Il est fréquent de ressentir une pression subtile pour se conformer à des comportements jugés appropriés pour son genre. Des études révèlent que cette pression peut engendrer des conséquences bien au-delà du simple conformisme, touchant à la fois la sphère personnelle et sociale.
Les hommes, par exemple, peuvent adopter des comportements agressifs en réponse à des menaces sur leur virilité, tandis que les femmes faisant fi des stéréotypes traditionnels peuvent faire face à des réactions négatives, comme l’ont montré des recherches de l’Université de Californie à Los Angeles.
Nous, chercheurs en psychologie de l'enfance, avons récemment interrogé le développement des enfants face à cette dynamique de pression sociale. À quel moment commencent-ils à ressentir cette nécessité de se conformer aux rôles de genre, et sous quelle forme ?

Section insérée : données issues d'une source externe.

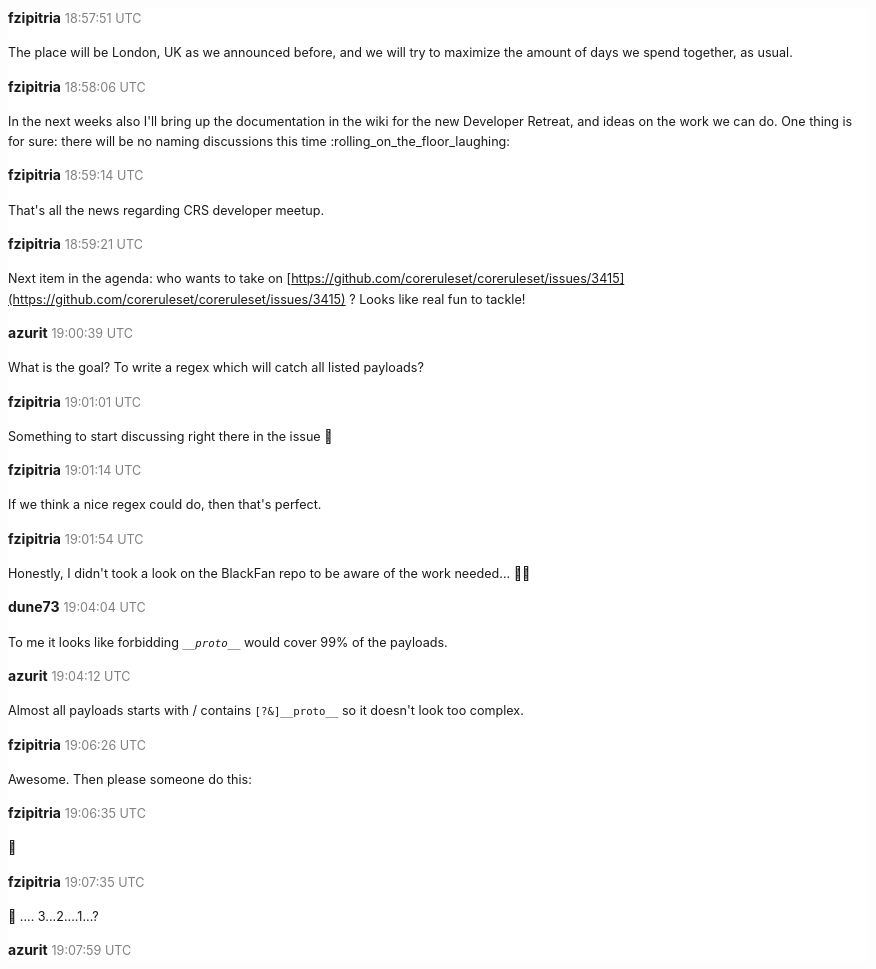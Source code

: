**fzipitria** <span style="color: grey; font-size: 90%;">18:57:51 UTC</span>

<span style="font-size: 90%;">The place will be London, UK as we announced before, and we will try to maximize the amount of days we spend together, as usual.</span>

**fzipitria** <span style="color: grey; font-size: 90%;">18:58:06 UTC</span>

<span style="font-size: 90%;">In the next weeks also I'll bring up the documentation in the wiki for the new Developer Retreat, and ideas on the work we can do. One thing is for sure: there will be no naming discussions this time :rolling_on_the_floor_laughing:</span>

**fzipitria** <span style="color: grey; font-size: 90%;">18:59:14 UTC</span>

<span style="font-size: 90%;">That's all the news regarding  CRS developer meetup.</span>

**fzipitria** <span style="color: grey; font-size: 90%;">18:59:21 UTC</span>

<span style="font-size: 90%;">Next item in the agenda: who wants to take on [https://github.com/coreruleset/coreruleset/issues/3415](https://github.com/coreruleset/coreruleset/issues/3415) ? Looks like real fun to tackle!</span>

**azurit** <span style="color: grey; font-size: 90%;">19:00:39 UTC</span>

<span style="font-size: 90%;">What is the goal? To write a regex which will catch all listed payloads?</span>

**fzipitria** <span style="color: grey; font-size: 90%;">19:01:01 UTC</span>

<span style="font-size: 90%;">Something to start discussing right there in the issue :slightly_smiling_face:</span>

**fzipitria** <span style="color: grey; font-size: 90%;">19:01:14 UTC</span>

<span style="font-size: 90%;">If we think a nice regex could do, then that's perfect.</span>

**fzipitria** <span style="color: grey; font-size: 90%;">19:01:54 UTC</span>

<span style="font-size: 90%;">Honestly, I didn't took a look on the BlackFan repo to be aware of the work needed... :face_with_spiral_eyes:</span>

**dune73** <span style="color: grey; font-size: 90%;">19:04:04 UTC</span>

<span style="font-size: 90%;">To me it looks like forbidding `_`_`_proto`_`__`  would cover 99% of the payloads.</span>

**azurit** <span style="color: grey; font-size: 90%;">19:04:12 UTC</span>

<span style="font-size: 90%;">Almost all payloads starts with / contains `[?&]__proto__` so it doesn't look too complex.</span>

**fzipitria** <span style="color: grey; font-size: 90%;">19:06:26 UTC</span>

<span style="font-size: 90%;">Awesome. Then please someone do this:</span>

**fzipitria** <span style="color: grey; font-size: 90%;">19:06:35 UTC</span>

<span style="font-size: 90%;">:pray:</span>

**fzipitria** <span style="color: grey; font-size: 90%;">19:07:35 UTC</span>

<span style="font-size: 90%;">:eyes: .... 3...2....1...?</span>

**azurit** <span style="color: grey; font-size: 90%;">19:07:59 UTC</span>
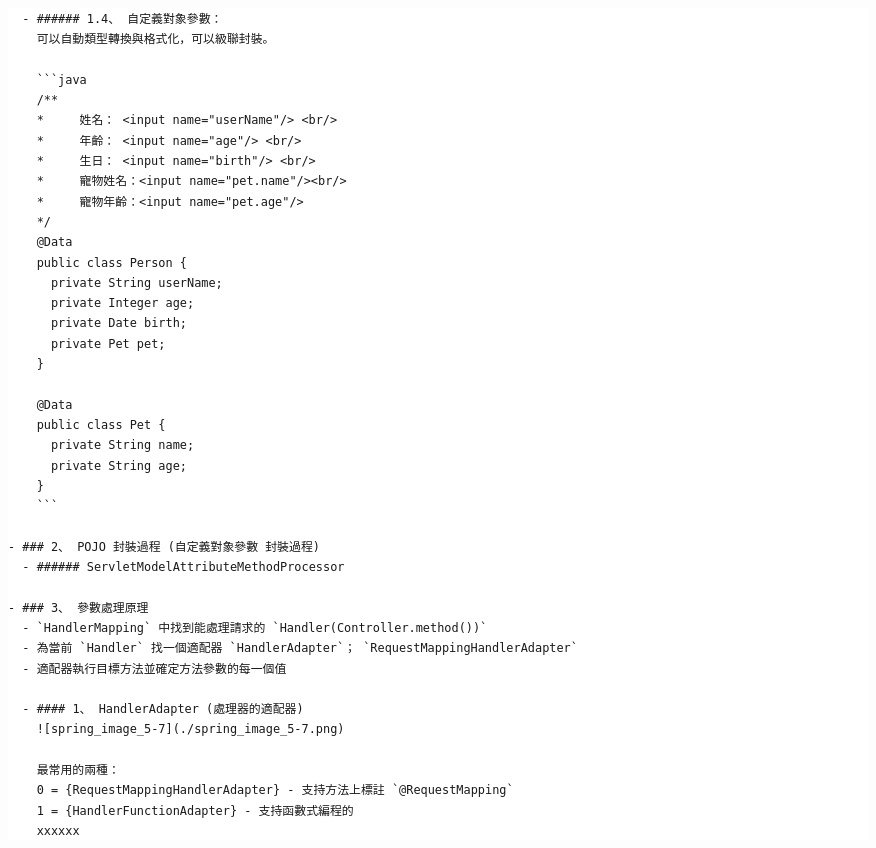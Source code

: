
      - ###### 1.4、 自定義對象參數：
        可以自動類型轉換與格式化，可以級聯封裝。

        ```java
        /**
        *     姓名： <input name="userName"/> <br/>
        *     年齡： <input name="age"/> <br/>
        *     生日： <input name="birth"/> <br/>
        *     寵物姓名：<input name="pet.name"/><br/>
        *     寵物年齡：<input name="pet.age"/>
        */
        @Data
        public class Person {
          private String userName;
          private Integer age;
          private Date birth;
          private Pet pet;
        }

        @Data
        public class Pet {
          private String name;
          private String age;
        }
        ```

    - ### 2、 POJO 封裝過程 (自定義對象參數 封裝過程)
      - ###### ServletModelAttributeMethodProcessor

    - ### 3、 參數處理原理
      - `HandlerMapping` 中找到能處理請求的 `Handler(Controller.method())`
      - 為當前 `Handler` 找一個適配器 `HandlerAdapter`； `RequestMappingHandlerAdapter`
      - 適配器執行目標方法並確定方法參數的每一個值

      - #### 1、 HandlerAdapter (處理器的適配器)
        ![spring_image_5-7](./spring_image_5-7.png)

        最常用的兩種：
        0 = {RequestMappingHandlerAdapter} - 支持方法上標註 `@RequestMapping` 
        1 = {HandlerFunctionAdapter} - 支持函數式編程的
        xxxxxx

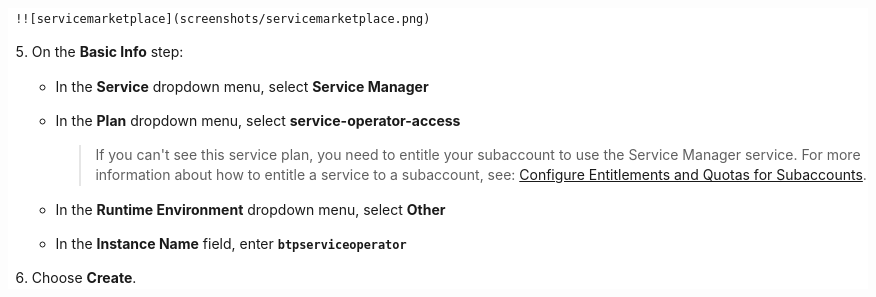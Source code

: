      !![servicemarketplace](screenshots/servicemarketplace.png)

5. On the **Basic Info** step:

      - In the **Service** dropdown menu, select **Service Manager**

      - In the **Plan** dropdown menu, select **service-operator-access**

        >If you can't see this service plan, you need to entitle your subaccount to use the Service Manager service. For more information about how to entitle a service to a subaccount, see: [Configure Entitlements and Quotas for Subaccounts](https://help.sap.com/viewer/65de2977205c403bbc107264b8eccf4b/Cloud/en-US/5ba357b4fa1e4de4b9fcc4ae771609da.html).

      - In the **Runtime Environment** dropdown menu, select **Other**

      - In the **Instance Name** field, enter **`btpserviceoperator`**


6. Choose **Create**.

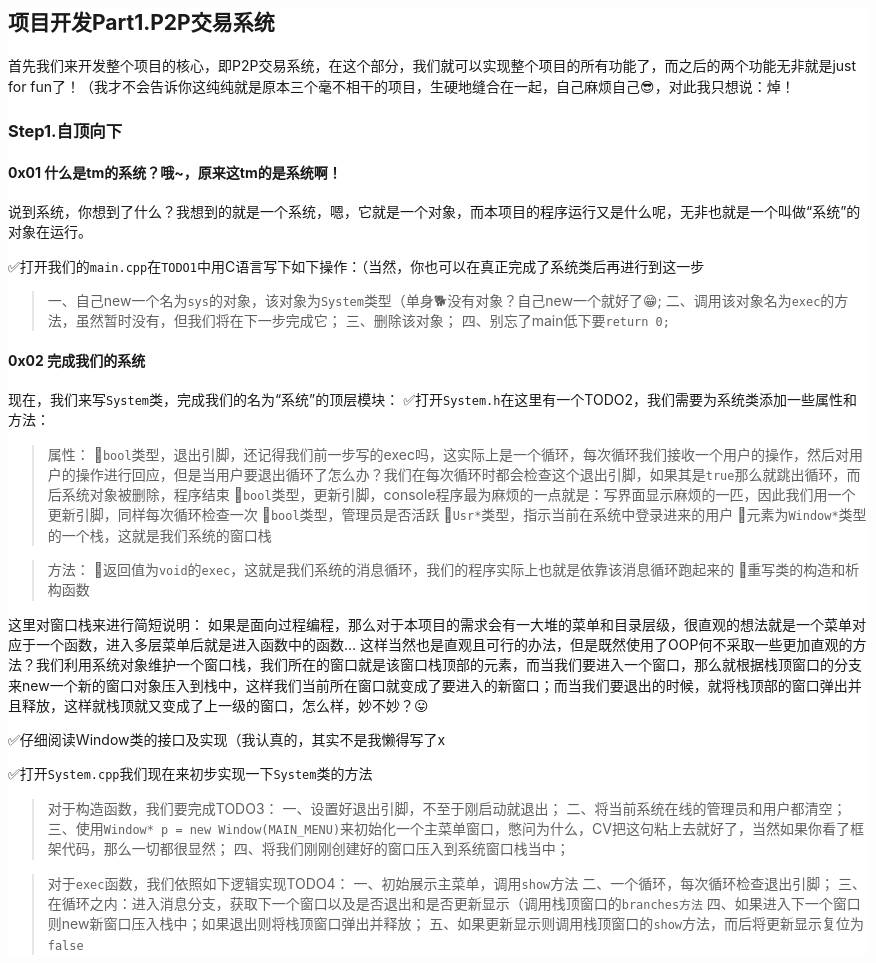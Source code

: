## 项目开发Part1.P2P交易系统

首先我们来开发整个项目的核心，即P2P交易系统，在这个部分，我们就可以实现整个项目的所有功能了，而之后的两个功能无非就是just for fun了！（我才不会告诉你这纯纯就是原本三个毫不相干的项目，生硬地缝合在一起，自己麻烦自己😎，对此我只想说：焯！

### Step1.自顶向下

#### 0x01 什么是tm的系统？哦~，原来这tm的是系统啊！

说到系统，你想到了什么？我想到的就是一个系统，嗯，它就是一个对象，而本项目的程序运行又是什么呢，无非也就是一个叫做“系统”的对象在运行。

:white_check_mark:打开我们的`main.cpp`在`TODO1`中用C语言写下如下操作：（当然，你也可以在真正完成了系统类后再进行到这一步

> 一、自己new一个名为`sys`的对象，该对象为`System`类型（单身🐕没有对象？自己new一个就好了😁;
> 二、调用该对象名为`exec`的方法，虽然暂时没有，但我们将在下一步完成它；
> 三、删除该对象；
> 四、别忘了main低下要`return 0;`

#### 0x02 完成我们的系统

现在，我们来写`System`类，完成我们的名为“系统”的顶层模块：
:white_check_mark:打开`System.h`在这里有一个TODO2，我们需要为系统类添加一些属性和方法：

> 属性：
> :red_circle:`bool`类型，退出引脚，还记得我们前一步写的exec吗，这实际上是一个循环，每次循环我们接收一个用户的操作，然后对用户的操作进行回应，但是当用户要退出循环了怎么办？我们在每次循环时都会检查这个退出引脚，如果其是`true`那么就跳出循环，而后系统对象被删除，程序结束
> :red_circle:`bool`类型，更新引脚，console程序最为麻烦的一点就是：写界面显示麻烦的一匹，因此我们用一个更新引脚，同样每次循环检查一次
> :red_circle:`bool`类型，管理员是否活跃
> :red_circle:`Usr*`类型，指示当前在系统中登录进来的用户
> :red_circle:元素为`Window*`类型的一个栈，这就是我们系统的窗口栈

> 方法：
> :red_circle:返回值为`void`的`exec`，这就是我们系统的消息循环，我们的程序实际上也就是依靠该消息循环跑起来的
> :red_circle:重写类的构造和析构函数

这里对窗口栈来进行简短说明：
如果是面向过程编程，那么对于本项目的需求会有一大堆的菜单和目录层级，很直观的想法就是一个菜单对应于一个函数，进入多层菜单后就是进入函数中的函数…
这样当然也是直观且可行的办法，但是既然使用了OOP何不采取一些更加直观的方法？我们利用系统对象维护一个窗口栈，我们所在的窗口就是该窗口栈顶部的元素，而当我们要进入一个窗口，那么就根据栈顶窗口的分支来new一个新的窗口对象压入到栈中，这样我们当前所在窗口就变成了要进入的新窗口；而当我们要退出的时候，就将栈顶部的窗口弹出并且释放，这样就栈顶就又变成了上一级的窗口，怎么样，妙不妙？😛

:white_check_mark:仔细阅读Window类的接口及实现（我认真的，其实不是我懒得写了x

:white_check_mark:打开`System.cpp`我们现在来初步实现一下`System`类的方法

> 对于构造函数，我们要完成TODO3：
> 一、设置好退出引脚，不至于刚启动就退出；
> 二、将当前系统在线的管理员和用户都清空；
> 三、使用`Window* p = new Window(MAIN_MENU)`来初始化一个主菜单窗口，憋问为什么，CV把这句粘上去就好了，当然如果你看了框架代码，那么一切都很显然；
> 四、将我们刚刚创建好的窗口压入到系统窗口栈当中；

> 对于`exec`函数，我们依照如下逻辑实现TODO4：
> 一、初始展示主菜单，调用`show`方法
> 二、一个循环，每次循环检查退出引脚；
> 三、在循环之内：进入消息分支，获取下一个窗口以及是否退出和是否更新显示（调用栈顶窗口的`branches方法`
> 四、如果进入下一个窗口则new新窗口压入栈中；如果退出则将栈顶窗口弹出并释放；
> 五、如果更新显示则调用栈顶窗口的`show`方法，而后将更新显示复位为`false`
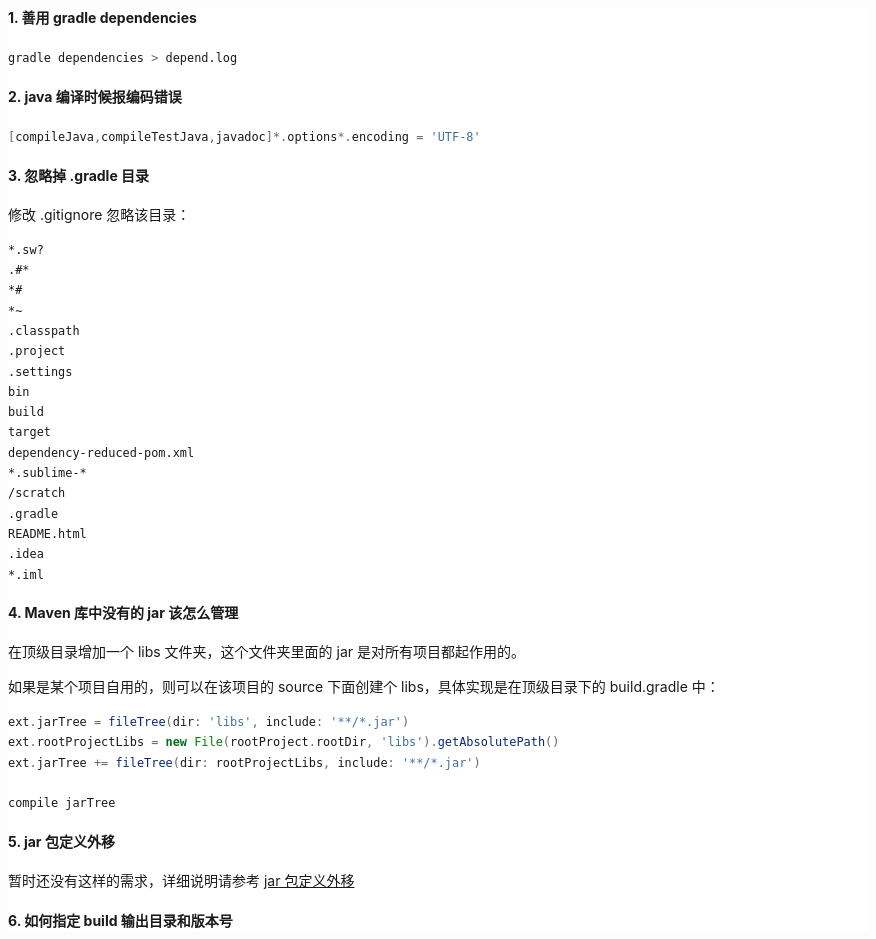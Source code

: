 #### 1. 善用 gradle dependencies

```bash
gradle dependencies > depend.log
```

#### 2. java 编译时候报编码错误

```groovy
[compileJava,compileTestJava,javadoc]*.options*.encoding = 'UTF-8'
```

#### 3. 忽略掉 .gradle 目录

修改 .gitignore 忽略该目录：

```
*.sw?
.#*
*#
*~
.classpath
.project
.settings
bin
build
target
dependency-reduced-pom.xml
*.sublime-*
/scratch
.gradle
README.html
.idea
*.iml
```

#### 4. Maven 库中没有的 jar 该怎么管理

在顶级目录增加一个 libs 文件夹，这个文件夹里面的 jar 是对所有项目都起作用的。

如果是某个项目自用的，则可以在该项目的 source 下面创建个 libs，具体实现是在顶级目录下的 build.gradle 中：

```groovy
ext.jarTree = fileTree(dir: 'libs', include: '**/*.jar')
ext.rootProjectLibs = new File(rootProject.rootDir, 'libs').getAbsolutePath()
ext.jarTree += fileTree(dir: rootProjectLibs, include: '**/*.jar')

compile jarTree
```

#### 5. jar 包定义外移

暂时还没有这样的需求，详细说明请参考 [jar 包定义外移](https://github.com/someok/gradle-multi-project-example/blob/master/readme.md#jar-%E5%8C%85%E5%AE%9A%E4%B9%89%E5%A4%96%E7%A7%BB)

#### 6. 如何指定 build 输出目录和版本号
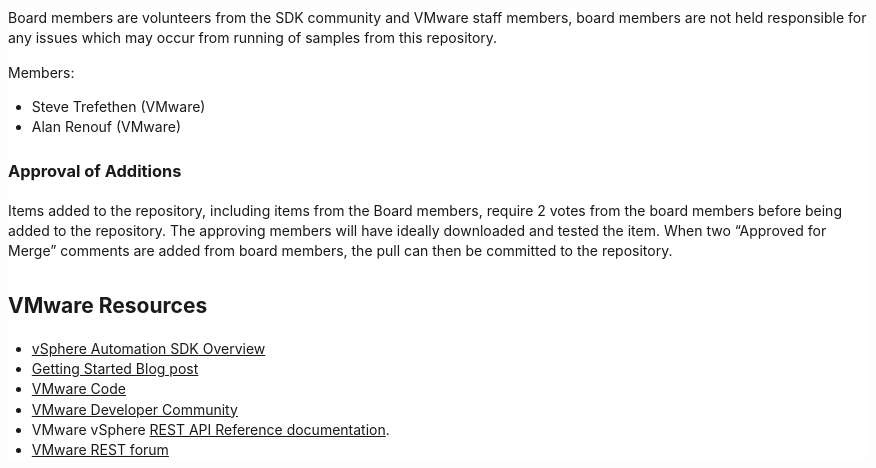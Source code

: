 Board members are volunteers from the SDK community and VMware staff members, board members are not held responsible for any issues which may occur from running of samples from this repository.

Members:
* Steve Trefethen (VMware)
* Alan Renouf (VMware)

### Approval of Additions
Items added to the repository, including items from the Board members, require 2 votes from the board members before being added to the repository. The approving members will have ideally downloaded and tested the item. When two “Approved for Merge” comments are added from board members, the pull can then be committed to the repository.

## VMware Resources

* [vSphere Automation SDK Overview](http://pubs.vmware.com/vsphere-65/index.jsp#com.vmware.vapi.progguide.doc/GUID-AF73991C-FC1C-47DF-8362-184B6544CFDE.html)
* [Getting Started Blog post](https://blogs.vmware.com/code/2017/02/02/getting-started-vsphere-automation-sdk-rest/)
* [VMware Code](https://code.vmware.com/home)
* [VMware Developer Community](https://communities.vmware.com/community/vmtn/developer)
* VMware vSphere [REST API Reference documentation](https://vmware.github.io/vsphere-automation-sdk-rest/vsphere/).
* [VMware REST forum](https://code.vmware.com/forums/7506/vsphere-automation-sdk-for-rest)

Une récente étude, réalisée en collaboration avec Andrei Cimpian, démontre que lorsque les enfants sentent que leur statut au sein de leur groupe de genre est menacé, ils ressentent le besoin de se conformer à des rôles traditionnels, avec des impacts à long terme sur leur identité.
Pressions spécifiques selon le genre
En nous basant sur des recherches précédentes concernant les adultes, nous avons voulu observer la motivation des enfants à se conformer aux stéréotypes de genre en testant leur appartenance à des groupes spécifiques.
Nous avons impliqué 147 enfants âgés de 5 à 10 ans à New York dans des jeux basés sur des thèmes stéréotypés, en leur posant des questions spécifiques aux genres. Par exemple, l'une d’elles concernait les équipes de football pour les garçons, tandis que l’autre touchait aux fleurs pour les filles.
Les commentaires donnés aux enfants sur leur performance étaient soit en accord avec leurs stéréotypes de genre, soit en désaccord, créant ainsi une tension face à leur conformité. Comment réagiraient-ils à ces retours d’information ? Préféreraient-ils afficher leurs succès ou les cacher ? Ces questions sont au cœur de notre recherche.
Réactions aux menaces de genre
Nous avons identifié trois réponses majeures des enfants aux menaces visant leur conformité. D'abord, une préoccupation généralisée de ne pas s'intégrer à leur groupe de genre, impactant leur estime de soi. Les garçons se montrent souvent plus enclins à afficher leur masculinité, tandis que certaines filles, même jeunes, ressentent la nécessité de prouver leur féminité.
De plus, les garçons cherchent à éviter l'« atypie » en se distanciant des comportements considérés comme féminins. Ce comportement est quelquefois amplifié par un double standard culturel, où la société valorise plus les expressions masculines que féminines.
Nourrir des relations plus saines avec les normes de genre
À la lumière de nos résultats, il apparaît que les fondements de cette quête de conformité peuvent être plantés dès la petite enfance, avec des conséquences qui se dessinent à l'âge adulte. Les garçons, dès 5 ans, apprennent à éviter les comportements jugés féminins. À 7 ans, ils perçoivent la masculinité comme un statut précaire impliquant une validation constante.
Pour les filles, cet engagement à la conformité peut effectivement s'estomper avec le temps, ce qui pourrait être lié à leur engagement accru dans des domaines traditionnellement masculins.
Cependant, la pression pour incarner des rôles de genre traditionnels peut rester forte. D'autres recherches pourraient explorer ces dynamiques dans divers contextes culturels et pour des identités de genre plus multiples.
En résumé, il est crucial d'intervenir durant l'enfance pour aider les jeunes à bâtir une identité solide, moins dépendante des normes de genre. En ce sens, des programmes visant à soutenir cette démarche pourraient diminuer les réactions néfastes liées à la conformité de genre à l'âge adulte.
Les enfants n'observent pas seulement les normes de genre ; ils les intègrent et les défendent activement dès le plus jeune âge, ce qui pose des défis que nous devons relever ensemble.